I havent changed anything while building the container again…except the duckdns token
so not sure why I am getting the error as Certificate/chain invalid and wrong name
Also,I am not sure how to fix it.

It produced this output:

My web server is (include version): ngnix

The operating system my web server runs on is (include version): debian buster

My hosting provider, if applicable, is:duckdns

I can login to a root shell on my machine (yes or no, or I don’t know):yes

I’m using a control panel to manage my site (no, or provide the name and version of the control panel):No
The version of my client is (e.g. output of certbot --version or certbot-auto --version if you’re using Certbot):1.0.0

Osiris · January 13, 2020, 7:22am

What do you mean with “building the container again”?

andy26 · January 13, 2020, 7:25am

I regret as I was not clear earlier…
So once i regenerated the token again…
I updated my yaml file for both duckdns and letsencrypt as both has an entry for token
And then i ran the docker-compose to build/update the containers…

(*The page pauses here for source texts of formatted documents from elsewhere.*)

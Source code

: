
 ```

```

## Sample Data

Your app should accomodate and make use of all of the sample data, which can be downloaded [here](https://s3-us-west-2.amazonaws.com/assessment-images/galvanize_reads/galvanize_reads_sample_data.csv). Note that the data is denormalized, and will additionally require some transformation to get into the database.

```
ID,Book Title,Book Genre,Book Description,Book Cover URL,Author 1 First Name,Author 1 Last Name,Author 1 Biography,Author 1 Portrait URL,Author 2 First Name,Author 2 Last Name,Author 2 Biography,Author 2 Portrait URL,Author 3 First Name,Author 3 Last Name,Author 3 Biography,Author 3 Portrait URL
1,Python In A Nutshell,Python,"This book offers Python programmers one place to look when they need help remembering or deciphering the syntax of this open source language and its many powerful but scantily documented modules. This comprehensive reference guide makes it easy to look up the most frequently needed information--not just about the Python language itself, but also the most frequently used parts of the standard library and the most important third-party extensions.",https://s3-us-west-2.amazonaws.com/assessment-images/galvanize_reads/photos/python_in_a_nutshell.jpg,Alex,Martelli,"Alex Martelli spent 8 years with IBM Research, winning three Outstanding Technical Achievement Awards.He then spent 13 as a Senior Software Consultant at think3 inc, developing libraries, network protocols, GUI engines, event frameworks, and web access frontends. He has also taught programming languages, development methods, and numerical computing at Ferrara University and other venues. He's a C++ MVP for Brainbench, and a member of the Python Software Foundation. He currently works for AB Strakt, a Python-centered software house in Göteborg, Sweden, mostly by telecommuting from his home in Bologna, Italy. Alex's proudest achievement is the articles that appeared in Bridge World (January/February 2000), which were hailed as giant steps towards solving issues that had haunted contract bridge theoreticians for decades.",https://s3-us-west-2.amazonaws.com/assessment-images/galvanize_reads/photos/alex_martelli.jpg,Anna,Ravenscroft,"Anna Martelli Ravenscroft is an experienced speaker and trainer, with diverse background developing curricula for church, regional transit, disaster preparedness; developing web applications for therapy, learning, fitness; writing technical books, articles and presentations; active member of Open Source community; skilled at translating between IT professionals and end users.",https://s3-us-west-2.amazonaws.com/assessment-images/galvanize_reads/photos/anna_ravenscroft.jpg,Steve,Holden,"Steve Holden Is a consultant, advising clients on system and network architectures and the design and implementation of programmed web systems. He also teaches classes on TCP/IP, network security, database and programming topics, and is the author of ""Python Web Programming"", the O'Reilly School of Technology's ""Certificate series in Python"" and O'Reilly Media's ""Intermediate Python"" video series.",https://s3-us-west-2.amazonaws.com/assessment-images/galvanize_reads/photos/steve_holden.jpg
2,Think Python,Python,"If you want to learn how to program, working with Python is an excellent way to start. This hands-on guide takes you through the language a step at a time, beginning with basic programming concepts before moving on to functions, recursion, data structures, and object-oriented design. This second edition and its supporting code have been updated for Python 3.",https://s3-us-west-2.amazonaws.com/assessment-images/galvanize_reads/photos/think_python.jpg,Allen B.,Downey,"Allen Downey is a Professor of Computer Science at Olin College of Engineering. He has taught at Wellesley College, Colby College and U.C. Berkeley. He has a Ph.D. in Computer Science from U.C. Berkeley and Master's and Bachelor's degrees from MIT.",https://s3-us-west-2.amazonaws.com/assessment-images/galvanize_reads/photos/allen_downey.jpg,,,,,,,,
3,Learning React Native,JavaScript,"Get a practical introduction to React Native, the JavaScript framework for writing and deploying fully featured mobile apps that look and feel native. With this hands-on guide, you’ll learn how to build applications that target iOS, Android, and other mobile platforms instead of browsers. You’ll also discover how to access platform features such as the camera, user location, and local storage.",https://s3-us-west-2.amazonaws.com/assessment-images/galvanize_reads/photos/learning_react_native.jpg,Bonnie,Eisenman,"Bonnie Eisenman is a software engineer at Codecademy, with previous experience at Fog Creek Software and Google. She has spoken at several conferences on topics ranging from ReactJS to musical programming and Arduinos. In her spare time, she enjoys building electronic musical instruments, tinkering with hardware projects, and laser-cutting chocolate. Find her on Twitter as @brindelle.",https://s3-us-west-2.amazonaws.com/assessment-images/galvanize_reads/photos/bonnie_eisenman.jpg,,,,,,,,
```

I hope it clarifies…let me know if u need more information

Osiris · January 13, 2020, 7:41am

It seems something went wrong with that container I guess. There is a pre-certificate for your hostname generated yesterday (crt.sh). I assume the real certificate is generated as well but perhaps crt.sh has a backlog of sorts.

For some reason, your newly generated certificate didn’t “make” it to your webserver. Your webserver not only has a “chain issue”, it has a “self signed certificate” loaded. Not a Let’s Encrypt certificate at all.

I personally have zero experience with docker and you haven’t gotten us any log or information about the certificate generation process, so I can’t say why it went wrong.

JuergenAuer · January 13, 2020, 8:15am

Hi @andy26

you have created two certificates

Issuer	not before	not after	Domain names	LE-Duplicate	next LE
Let’s Encrypt Authority X3	2020-01-12	2020-04-11	*.privykloud.duckdns.org - 1 entries	duplicate nr. 2
Let’s Encrypt Authority X3	2020-01-08	2020-04-07	*.privykloud.duckdns.org - 1 entries	duplicate nr. 1

So that part has worked.

But you don’t use it, instead, you use a self signed:

CN=*, OU=LSIO Server, O=Linuxserver.io, L=Carlsbad, S=CA, C=US
	12.01.2020
	09.01.2030
expires in 3649 days

Hope, you save the certificate outside of your container, so you can re-use the certificate. So

don’t create the next certificate
check, how to install it

andy26 · January 13, 2020, 10:03am

Thanks @JuergenAuer
I was able to copy the cert directory in letsencrypt docker
And then when i m trying to run nginx -t …
I am getting error as
nginx: configuration file /etc/nginx/nginx.conf test failed

when i run this command -netstat -pant

Any pointers how to resolve this and run the nginx without errors.

Thanks

Osiris · January 13, 2020, 10:13am

You should keep the certificates in a persistent location outside the container.

JuergenAuer · January 13, 2020, 10:39am

Then you have to fix your general configuration.

system · February 12, 2020, 10:45am

This topic was automatically closed 30 days after the last reply. New replies are no longer allowed.